**ASSIGNMENT:** Reproduce exactly the line that contains "# Independence AgTech" and all lines that follow it in the records below, ending with the last one.

**SUPPLIED INFORMATION:**

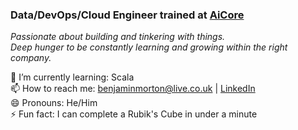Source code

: ### Data/DevOps/Cloud Engineer trained at [AiCore](https://www.theaicore.com/) ###

*Passionate about building and tinkering with things.*<br>
*Deep hunger to be constantly learning and growing within the right company.*

🌱 I’m currently learning: Scala<br>
📫 How to reach me: benjaminmorton@live.co.uk | [LinkedIn](https://www.linkedin.com/in/ben-morton-0a51b498/)<br>
😄 Pronouns: He/Him<br>
⚡ Fun fact: I can complete a Rubik's Cube in under a minute<br>

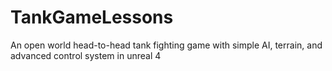 # TankGameLessons
An open world head-to-head tank fighting game with simple AI, terrain, and advanced control system in unreal 4
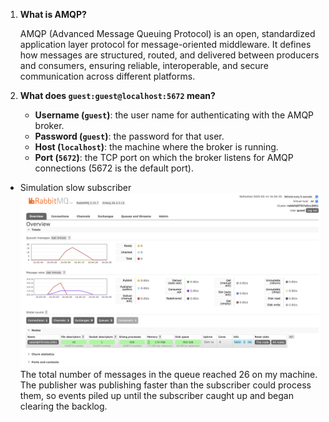 1. **What is AMQP?**

   AMQP (Advanced Message Queuing Protocol) is an open, standardized application layer protocol for message-oriented middleware. It defines how messages are structured, routed, and delivered between producers and consumers, ensuring reliable, interoperable, and secure communication across different platforms.

2. **What does `guest:guest@localhost:5672` mean?**

   - **Username (`guest`)**: the user name for authenticating with the AMQP broker.  
   - **Password (`guest`)**: the password for that user.  
   - **Host (`localhost`)**: the machine where the broker is running.
   - **Port (`5672`)**: the TCP port on which the broker listens for AMQP connections (5672 is the default port).

- Simulation slow subscriber
   ![alt text](img/img1.png)
   The total number of messages in the queue reached 26 on my machine. The publisher was publishing faster than the subscriber could process them, so events piled up until the subscriber caught up and began clearing the backlog.
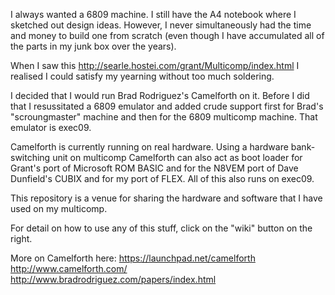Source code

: I always wanted a 6809 machine. I still have the A4 notebook where I sketched out design ideas. However, I never simultaneously had the time and money to build one from scratch (even though I have accumulated all of the parts in my junk box over the years).

When I saw this http://searle.hostei.com/grant/Multicomp/index.html I realised I could satisfy my yearning without too much soldering.

I decided that I would run Brad Rodriguez's Camelforth on it. Before I did that I resussitated a 6809 emulator and added crude support first for Brad's "scroungmaster" machine and then for the 6809 multicomp machine. That emulator is exec09.

Camelforth is currently running on real hardware. Using a hardware bank-switching unit on multicomp Camelforth can also act as boot loader for Grant's port of Microsoft ROM BASIC and for the N8VEM port of Dave Dunfield's CUBIX and for my port of FLEX. All of this also runs on exec09.

This repository is a venue for sharing the hardware and software that I have used on my multicomp.

For detail on how to use any of this stuff, click on the "wiki" button on the right.

More on Camelforth here:
https://launchpad.net/camelforth
http://www.camelforth.com/
http://www.bradrodriguez.com/papers/index.html
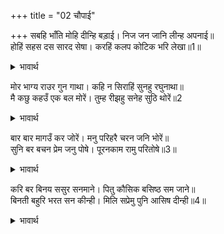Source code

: +++
title = "02 चौपाई"

+++
सबहि भाँति मोहि दीन्हि बड़ाई। निज जन जानि लीन्ह अपनाई॥  
होहिं सहस दस सारद सेषा। करहिं कलप कोटिक भरि लेखा॥1॥  

<details><summary>भावार्थ</summary>

आपने मुझे सभी प्रकार से बडाई दी और अपना जन जानकर अना लिया। यदि दस हजार सरस्वती और शेष हों और करोडों कल्पों तक गणना करते हैं॥1॥
</details>

मोर भाग्य राउर गुन गाथा। कहि न सिराहिं सुनहु रघुनाथा॥  
मै कछु कहउँ एक बल मोरें। तुम्ह रीझहु सनेह सुठि थोरें॥2  

<details><summary>भावार्थ</summary>

तो भी हे रघुनाथ! मेरे सौभाग्य और आपके गुणों की कथा कहकर समाप्त नहीं की जा सकती। मैं जो कुछ कह रहा हूँ, वह अपने इस एक ही बल पर कि आप अत्यन्त थोडे प्रेम से प्रसन्न हो जाते हैं॥2॥
</details>

बार बार मागउँ कर जोरें। मनु परिहरै चरन जनि भोरें॥  
सुनि बर बचन प्रेम जनु पोषे। पूरनकाम रामु परितोषे॥3॥  

<details><summary>भावार्थ</summary>

मैं बार बार हाथ जोडकर यह माँगता हूँ कि मेरा मन भूलकर भी आपके चरणों को न छोडे। जनकजी के श्रेष्ठ वचनों को सुनकर, जो मानो प्रेम से पुष्ट किए हुए थे, पूर्ण काम श्री रामचन्द्र जी सन्तुष्ट हुए॥3॥
</details>

करि बर बिनय ससुर सनमाने। पितु कौसिक बसिष्ठ सम जाने॥  
बिनती बहुरि भरत सन कीन्ही। मिलि सप्रेमु पुनि आसिष दीन्ही॥4॥  

<details><summary>भावार्थ</summary>

उन्होंने सुन्दर विनती करके पिता दशरथजी, गुरु विश्वामित्र और कुलगुरु वशिष्ठजी के समान जानकर ससुर जनकजी का सम्मान किया। फिर जनकजी ने भरतजी से विनती की और प्रेम के साथ मिलकर उन्हें आशीर्वाद दिया॥4॥
</details>

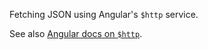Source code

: Fetching JSON using Angular's `$http` service.

See also [Angular docs on `$http`](http://docs.angularjs.org/api/ng/service/$http).
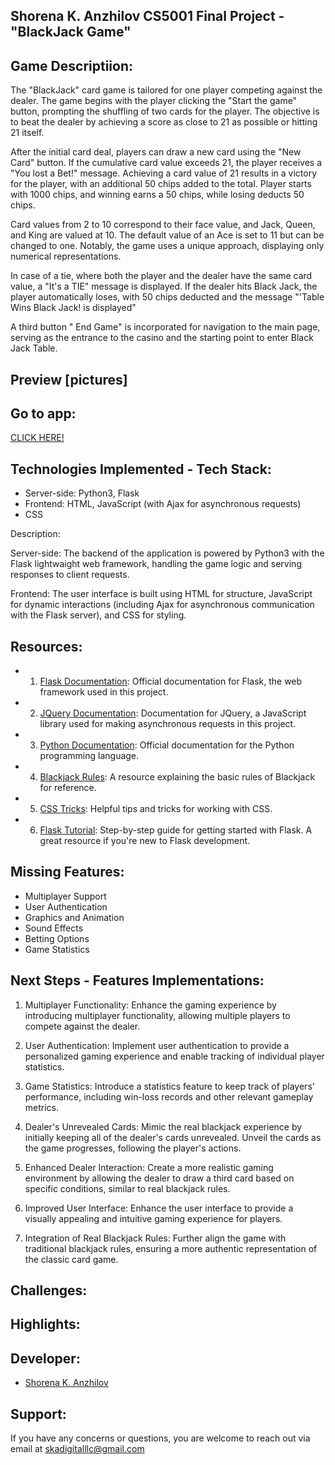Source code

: ## Shorena K. Anzhilov CS5001 Final Project - "BlackJack Game"

## Game Descriptiion:
The "BlackJack" card game is tailored for one player competing against the dealer. The game begins with the player clicking the "Start the game" button, prompting the shuffling of two cards for the player. The objective is to beat the dealer by achieving a score as close to 21 as possible or hitting 21 itself.

After the initial card deal, players can draw a new card using the "New Card" button. If the cumulative card value exceeds 21, the player receives a "You lost a Bet!" message. Achieving a card value of 21 results in a victory for the player, with an additional 50 chips added to the total. Player starts with 1000 chips, and winning earns a 50 chips, while losing deducts 50 chips.

Card values from 2 to 10 correspond to their face value, and Jack, Queen, and King are valued at 10. The default value of an Ace is set to 11 but can be changed to one. Notably, the game uses a unique approach, displaying only numerical representations.

In case of a tie, where both the player and the dealer have the same card value, a "It's a TIE" message is displayed. If the dealer hits Black Jack, the player automatically loses, with 50 chips deducted and the message "'Table Wins Black Jack! is displayed"

A third button " End Game" is incorporated for navigation to the main page, serving as the entrance to the casino and the starting point to enter Black Jack Table.

## Preview [pictures]


## Go to app:
[CLICK HERE!]()


## Technologies Implemented - Tech Stack:

- Server-side: Python3, Flask
- Frontend: HTML, JavaScript (with Ajax for asynchronous requests)
- CSS

Description:

Server-side: The backend of the application is powered by Python3 with the Flask lightwaight web framework, handling the game logic and serving responses to client requests.

Frontend: The user interface is built using HTML for structure, JavaScript for dynamic interactions (including Ajax for asynchronous communication with the Flask server), and CSS for styling.

## Resources:
- 1. [Flask Documentation](https://flask.palletsprojects.com/en/2.0.x/): Official documentation for Flask, the web framework used in this project.
- 2. [JQuery Documentation](https://api.jquery.com/): Documentation for JQuery, a JavaScript library used for making asynchronous requests in this project.
- 3. [Python Documentation](https://docs.python.org/3/): Official documentation for the Python programming language.
- 4. [Blackjack Rules](https://bicyclecards.com/how-to-play/blackjack/): A resource explaining the basic rules of Blackjack for reference.
- 5. [CSS Tricks](https://css-tricks.com/): Helpful tips and tricks for working with CSS.
- 6. [Flask Tutorial](https://flask.palletsprojects.com/en/2.0.x/tutorial/): Step-by-step guide for getting started with Flask. A great resource if you're new to Flask development.

## Missing Features:
- Multiplayer Support
- User Authentication
- Graphics and Animation
- Sound Effects
- Betting Options
- Game Statistics

## Next Steps - Features Implementations:
1. Multiplayer Functionality:
Enhance the gaming experience by introducing multiplayer functionality, allowing multiple players to compete against the dealer.

2. User Authentication:
Implement user authentication to provide a personalized gaming experience and enable tracking of individual player statistics.

3. Game Statistics:
Introduce a statistics feature to keep track of players' performance, including win-loss records and other relevant gameplay metrics.

4. Dealer's Unrevealed Cards:
Mimic the real blackjack experience by initially keeping all of the dealer's cards unrevealed. Unveil the cards as the game progresses, following the player's actions.

5. Enhanced Dealer Interaction:
Create a more realistic gaming environment by allowing the dealer to draw a third card based on specific conditions, similar to real blackjack rules.

6. Improved User Interface:
Enhance the user interface to provide a visually appealing and intuitive gaming experience for players.

7. Integration of Real Blackjack Rules:
Further align the game with traditional blackjack rules, ensuring a more authentic representation of the classic card game.

## Challenges:

## Highlights:  


## Developer:
- [Shorena K. Anzhilov](https://github.com/ShorenaK)


## Support: 
 If you have any concerns or questions, you are welcome to reach out via email at skadigitalllc@gmail.com 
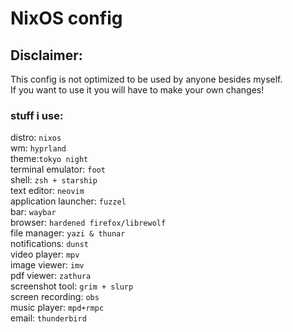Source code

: # NixOS config

## Disclaimer: 

This config is not optimized to be used by anyone besides myself.  
If you want to use it you will have to make your own changes!

### stuff i use: 

distro: `nixos` \
wm: `hyprland` \
theme:`tokyo night` \
terminal emulator: `foot` \
shell: `zsh + starship` \
text editor: `neovim` \
application launcher: `fuzzel` \
bar: `waybar` \
browser: `hardened firefox/librewolf` \
file manager: `yazi & thunar` \
notifications: `dunst` \
video player: `mpv` \
image viewer: `imv` \
pdf viewer: `zathura` \
screenshot tool: `grim + slurp` \
screen recording: `obs` \
music player: `mpd+rmpc` \
email: `thunderbird`

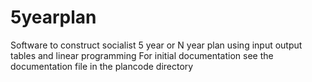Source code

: # 5yearplan
Software to construct socialist 5 year or N year plan using input output tables and linear programming
For initial documentation see the documentation file in the plancode directory
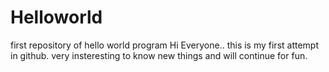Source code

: # Helloworld
first repository of hello world program
Hi Everyone.. this is my first attempt in github. very insteresting to know new things and will continue for fun.
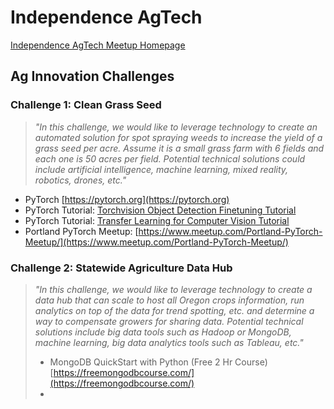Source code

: # Independence AgTech
[Independence AgTech Meetup Homepage](https://www.meetup.com/Independence-Ag-Tech-Meetup/ "Meetup Homepage")

## Ag Innovation Challenges

### Challenge 1: Clean Grass Seed
> *"In this challenge, we would like to leverage technology to create an automated solution for spot spraying weeds to increase the yield of a grass seed per acre.  Assume it is a small grass farm with 6 fields and each one is 50 acres per field.  Potential technical solutions could include artificial 
intelligence, machine learning, mixed reality, robotics, drones, etc."*

+ PyTorch [https://pytorch.org](https://pytorch.org)
+ PyTorch Tutorial: [Torchvision Object Detection Finetuning Tutorial](https://pytorch.org/tutorials/intermediate/torchvision_tutorial.html)
+ PyTorch Tutorial: [Transfer Learning for Computer Vision Tutorial](https://pytorch.org/tutorials/beginner/transfer_learning_tutorial.html)
+ Portland PyTorch Meetup: [https://www.meetup.com/Portland-PyTorch-Meetup/](https://www.meetup.com/Portland-PyTorch-Meetup/)

### Challenge 2: Statewide Agriculture Data Hub
> *"In this challenge, we would like to leverage technology to create a data hub that can scale to host all Oregon crops information, run analytics on top of the data for trend spotting, etc. and determine a way to compensate growers for sharing data.  Potential technical solutions include big data tools such as Hadoop or MongoDB, machine learning, big data analytics tools such as Tableau, etc."*
> + MongoDB QuickStart with Python (Free 2 Hr Course) [https://freemongodbcourse.com/](https://freemongodbcourse.com/)
> + 
>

**RESULT OF THIS TASK:**
: # Independence AgTech
[Independence AgTech Meetup Homepage](https://www.meetup.com/Independence-Ag-Tech-Meetup/ "Meetup Homepage")

## Ag Innovation Challenges

### Challenge 1: Clean Grass Seed
> *"In this challenge, we would like to leverage technology to create an automated solution for spot spraying weeds to increase the yield of a grass seed per acre.  Assume it is a small grass farm with 6 fields and each one is 50 acres per field.  Potential technical solutions could include artificial 
intelligence, machine learning, mixed reality, robotics, drones, etc."*

+ PyTorch [https://pytorch.org](https://pytorch.org)
+ PyTorch Tutorial: [Torchvision Object Detection Finetuning Tutorial](https://pytorch.org/tutorials/intermediate/torchvision_tutorial.html)
+ PyTorch Tutorial: [Transfer Learning for Computer Vision Tutorial](https://pytorch.org/tutorials/beginner/transfer_learning_tutorial.html)
+ Portland PyTorch Meetup: [https://www.meetup.com/Portland-PyTorch-Meetup/](https://www.meetup.com/Portland-PyTorch-Meetup/)

### Challenge 2: Statewide Agriculture Data Hub
> *"In this challenge, we would like to leverage technology to create a data hub that can scale to host all Oregon crops information, run analytics on top of the data for trend spotting, etc. and determine a way to compensate growers for sharing data.  Potential technical solutions include big data tools such as Hadoop or MongoDB, machine learning, big data analytics tools such as Tableau, etc."*
> + MongoDB QuickStart with Python (Free 2 Hr Course) [https://freemongodbcourse.com/](https://freemongodbcourse.com/)
> + 
>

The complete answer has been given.